Après avoir traînassé, finassé, invoqué mon manque de temps qui n'est d'ailleurs qu'un semi-mensonge car la rentrée étant entérinée et certains de mes élèves n'ayant jamais pratiqué la Belle Gauloise auparavant (autrement dit la moitié de mes séances se déroule face à des dizaines de paires d'oreilles n'entravant que dalle à mes logorrhées), autant dire que je suis légèrement débordée (ce qui ne m'a pas empêchée de sortir quatre fois en dix jours à Istanbul, une honnête moyenne, n'est-il pas ?) - après nombre d'altermoiements donc, j'ai fini par me prendre par la main pour chercher asile car crécher au lycée ça va bien cinq minutes techekürler - certes, la nourriture y est gratuite mais le lit mauvais et l'usage de la cigarette compliqué.
Du reste, la vraie raison de cette procrastination étant bien entendu cette phobie de s'installer, de se poser, de s'inscrire dans quoi que ce soit, il importe d'autant de prendre le cheval par le toupet yalla.


Comment, yalla ?


Eh bien, ne causant pas turc et n'ayant pas de téléphone national, je ne savais trop par quel bout prendre le problème, et j'ai fini par en revenir aux bonnes vieilles méthodes : appel à un local. Or il se trouve, et je vous prie de ne pas ricaner, que le local en question était Egyptien wallah, de Moulouteya précisément - mais si, vous savez bien, Moulouteya, l'arrêt de microbus où je m'arrêtais tous les week-ends pour aller monter à Ahram.
Forcément nous sommes partis en grande conversation anglo-arabe autour du thé, et lorsque j'ai prononcé le sésame Khabour ya Dabour mon nouvel ami était en extase, et il n'a pas fallu cinq minutes pour qu'il me prenne par les sentiments :
- OK, on va s'en faire un chez moi ?
- Mais, euh, tu m'avais parlé d'un plan appart...
- Oui, oh, bokra incha'Allah, y aura bien le temps.

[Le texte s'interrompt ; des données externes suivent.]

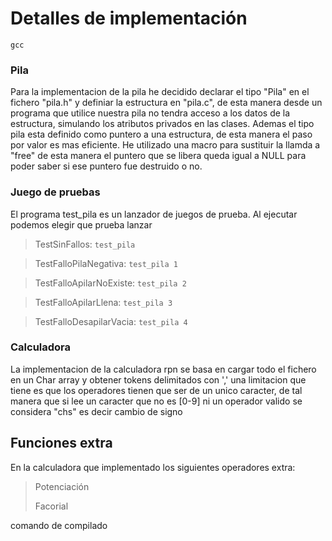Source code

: # Detalles de implementación 

`gcc   `

### Pila
Para la implementacion de la pila he decidido declarar el tipo "Pila" en el fichero "pila.h" y definiar la estructura en "pila.c", de esta manera desde un programa que utilice nuestra pila no tendra acceso a los datos de la estructura, simulando los atributos privados en las clases.
Ademas el tipo pila esta definido como puntero a una estructura, de esta manera el paso por valor es mas eficiente. He utilizado una macro para sustituir la llamda a "free" de esta manera el puntero que se libera queda igual a NULL para poder saber si ese puntero fue destruido o no.
### Juego de pruebas
El programa test_pila es un lanzador de juegos de prueba. Al ejecutar podemos elegir que prueba lanzar

>TestSinFallos:
>`test_pila`

>TestFalloPilaNegativa:
`test_pila 1`

>TestFalloApilarNoExiste:
`test_pila 2`

>TestFalloApilarLlena:
`test_pila 3`

>TestFalloDesapilarVacia:
`test_pila 4`


### Calculadora
La implementacion de la calculadora rpn se basa en cargar todo el fichero en un Char array y obtener tokens delimitados con ',' una limitacion que tiene es que los operadores tienen que ser de un unico caracter, de tal manera que si lee un caracter que no es [0-9] ni un operador valido se considera "chs" es decir cambio de signo


## Funciones extra

En la calculadora que implementado los siguientes operadores extra:
> Potenciación
>
> Facorial

comando de compilado
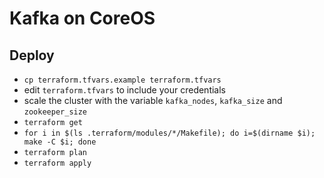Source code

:# Kafka on CoreOS

## Deploy

* `cp terraform.tfvars.example terraform.tfvars`
* edit `terraform.tfvars` to include your credentials
* scale the cluster with the variable `kafka_nodes`, `kafka_size` and
  `zookeeper_size`
* `terraform get`
* `for i in $(ls .terraform/modules/*/Makefile); do i=$(dirname $i); make -C $i; done`
* `terraform plan`
* `terraform apply`
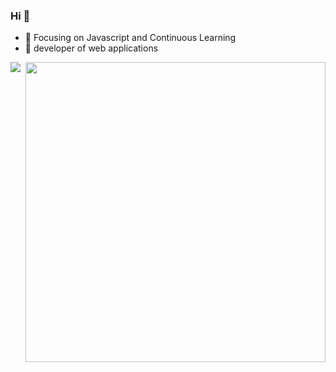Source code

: 
### Hi 👋

- :orange_book: Focusing on Javascript and Continuous Learning
- :hammer: developer of web applications

<img align="left" src="https://github-readme-stats.vercel.app/api/top-langs/?layout=compact&username=Dreams-d"/>
<img align="right" src="https://github-readme-stats.vercel.app/api?username=Dreams-d&show_icons=true&icon_color=CE1D2D&text_color=718096&bg_color=ffffff&hide_title=true" width="480"/>
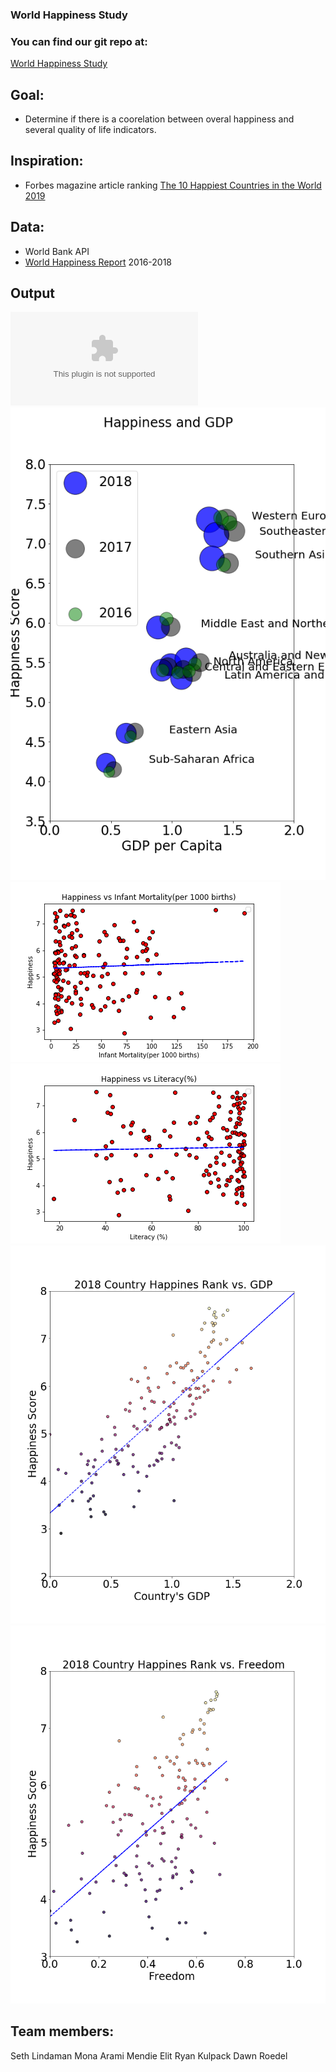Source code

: ### World Happiness Study
### You can find our git repo at: 
[World Happiness Study](https://github.com/setholindaman/World-Happiness-Study)

## Goal:
*   Determine if there is a coorelation between overal happiness and several quality of life indicators.

## Inspiration:
*   Forbes magazine article ranking [The 10 Happiest Countries in the World 2019](https://www.forbes.com/sites/duncanmadden/2019/03/28/ranked-the-10-happiest-countries-in-the-world-in-2019/#18b8208748a5)

##  Data: 
*   World Bank API
*   [World Happiness Report](https://www.kaggle.com/unsdsn/world-happiness) 2016-2018

## Output
![Power Point Presentation](Output/output.pptx)
![Happiness Bubble Chart](Output/happiness_bubble_chart.png)
![Happiness vs Infant Mortality](Output/HappinessVSinfantmortality.png)
![Happiness vs Literacy](Output/HappinessVSliteracy.png)
![Happiness vs GDP](Output/Happy_v_GDP.png)
![Happiness vs Freedom](Output/Happy_v_freedom.png)

## Team members:

Seth Lindaman
Mona Arami
Mendie Elit
Ryan Kulpack
Dawn Roedel

  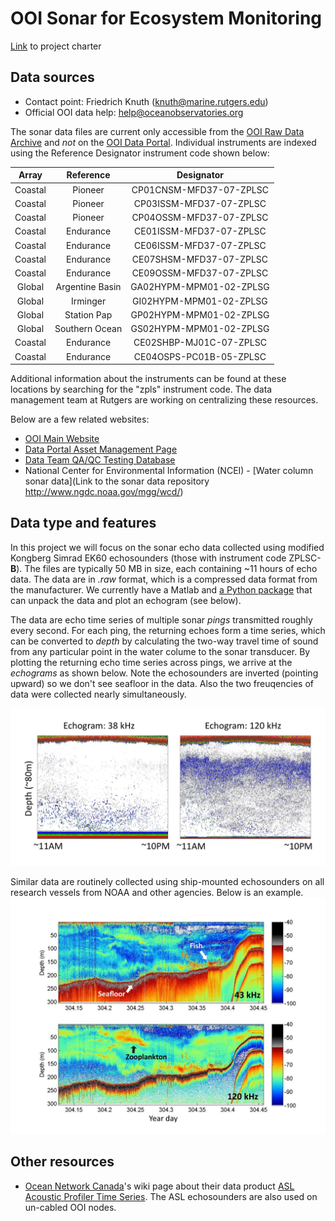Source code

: # OOI Sonar for Ecosystem Monitoring
[Link](https://github.com/uwescience/incubator2017/wiki/OOI-Sonar-for-Ecosystem-Monitoring) to project charter

## Data sources
* Contact point: Friedrich Knuth (knuth@marine.rutgers.edu)
* Official OOI data help: help@oceanobservatories.org

The sonar data files are current only accessible from the [OOI Raw Data Archive](http://oceanobservatories.org/data/raw-data/) and _not_ on the [OOI Data Portal](http://oceanobservatories.org/data-portal/). Individual instruments are indexed using the Reference Designator instrument code shown below:

| Array   | Reference       | Designator             |
|:-------:|:---------------:|:----------------------:|
|Coastal  | Pioneer         | CP01CNSM-MFD37-07-ZPLSC|
|Coastal  | Pioneer	       | CP03ISSM-MFD37-07-ZPLSC|
|Coastal  | Pioneer	       | CP04OSSM-MFD37-07-ZPLSC|
|Coastal  | Endurance	       | CE01ISSM-MFD37-07-ZPLSC|
|Coastal  | Endurance	       | CE06ISSM-MFD37-07-ZPLSC|
|Coastal  | Endurance       | CE07SHSM-MFD37-07-ZPLSC|
|Coastal  | Endurance       | CE09OSSM-MFD37-07-ZPLSC|
|Global   | Argentine Basin | GA02HYPM-MPM01-02-ZPLSG|
|Global   | Irminger        | GI02HYPM-MPM01-02-ZPLSG|
|Global   | Station Pap     | GP02HYPM-MPM01-02-ZPLSG|
|Global   | Southern Ocean  | GS02HYPM-MPM01-02-ZPLSG|
|Coastal  | Endurance	       | CE02SHBP-MJ01C-07-ZPLSC|
|Coastal  | Endurance	       | CE04OSPS-PC01B-05-ZPLSC|

Additional information about the instruments can be found at these locations by searching for the "zpls" instrument code. The data management team at Rutgers are working on centralizing these resources.

Below are a few related websites:

* [OOI Main Website](http://oceanobservatories.org/instruments/)
* [Data Portal Asset Management Page](https://ooinet.oceanobservatories.org/assets/management/)
* [Data Team QA/QC Testing Database](https://ooi.visualocean.net/instruments/all)
* National Center for Environmental Information (NCEI) - [Water column sonar data](Link to the sonar data repository http://www.ngdc.noaa.gov/mgg/wcd/)

## Data type and features
In this project we will focus on the sonar echo data collected using modified Kongberg Simrad EK60 echosounders (those with instrument code ZPLSC-**B**). The files are typically 50 MB in size, each containing ~11 hours of echo data. The data are in _.raw_ format, which is a compressed data format from the manufacturer. We currently have a Matlab and [a Python package](https://github.com/oceanobservatories/mi-instrument/tree/master/mi/instrument/kut/ek60/ooicore) that can unpack the data and plot an echogram (see below).

The data are echo time series of multiple sonar _pings_ transmitted roughly every second. For each ping, the returning echoes form a time series, which can be converted to _depth_ by calculating the two-way travel time of sound from any particular point in the water colume to the sonar transducer. By plotting the returning echo time series across pings, we arrive at the _echograms_ as shown below. Note the echosounders are inverted (pointing upward) so we don't see seafloor in the data. Also the two freuqencies of data were collected nearly simultaneously.

![Exemplary OOI echogram at 38 and 120 kHz.](./img/ooi_echogram_example.png)

Similar data are routinely collected using ship-mounted echosounders on all research vessels from NOAA and other agencies. Below is an example.
![Exemplary OOI echogram at 38 and 120 kHz.](./img/ship_echogram_example.png)



## Other resources
* [Ocean Network Canada](www.oceannetworks.ca/)'s wiki page about their data product [ASL Acoustic Profiler Time Series](https://wiki.oceannetworks.ca/display/DP/24). The ASL echosounders are also used on un-cabled OOI nodes.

Welcome back, salam y a Masr, quoi. Son propre appart avait un grand balcon donnant sur les toits d'Istanbul, mais j'ai eu grand-peine à m'en souvenir au vu de la situation - à savoir : on s'est posés sans chaise pour fumer comme des Bédouins, l'assemblée se composant d'une Jordanienne, d'un Libyen, un Palestinien et trois Cairotes, donc, inclus mon premier contact qui a passé la soirée à me présenter à chaque nouvel arrivant comme Egyptienne, Masreya, et à hurler de rire chaque fois que j'évoquais la moindre parcelle de ma vie là-bas.
- El Malek el Saleh ? Le microbus ? Inty magnouna, tu es cinglée, quoi.
- Ouais, j'ai déjà entendu ça.
Cela n'a pourtant rien de compliqué wallah de prendre ledit microbus depuis Maadi el Arab jusqu'à la Shari al-Ahram pour chevaucher à Gizeh, il suffit ensuite de rejoindre Mahjal à pieds de retrouver Zaki et d'en prendre un autre pour Hafifi. Bref :
- Et t'es en Turquie depuis longtemps ? a demandé celui aux dreads.
- Une semaine.
- Et c'est avec des Egyptiens que tu passes la soirée, a rigolé le premier en me passant une cigarette, tu ne trouves pas ça drôle ?
- Absolument pas. C'est le mektub.
- Non, ça, c'est parce que tu as bu l'Eau du Nil, est intervenu un autre ; après l'avoir goûtée, on ne peut plus jamais s'en passer.
- Mais je n'ai jamais bu l'eau du Nil ! J'achetais des bouteilles, enfin...
- La grosse arnaque, au Caire, elles sont toutes remplies de l'eau du Nil.
- Même Siwa ???
- Surtout celle-là ! C'est la pire de toutes !
- C'était ma préférée...
Eclat de rire général.
- Eh bien, ça explique tout : tu as passé deux ans à te gorger de l'Eau du Nil.


Ca explique tout, oui. Wallah el azim.


Après que mon hôte m'a orientalement raccompagnée jusqu'au pas de ma porte - enfin, celle du bahut - j'ai filé à celle d'à côté acheter des dattes car tout ferme fabuleusement tard à Istanbul, et extasiée imprégnée comme je l'étais, j'ai enchaîné dans la langue de la soirée sans même m'en rendre compte - avant que le vendeur ne relève en souriant :
- Kallim arabi ?
- Tiens, euh, oui, c'est vrai, je parle arabe, maalesh, euh sorry, mais au fait, et toi ?
- Je suis Marocain, moi.
Putain j'avais quasi-oublié à quoi ça pouvait ressembler parfois el-Hambdullilah d'être moi.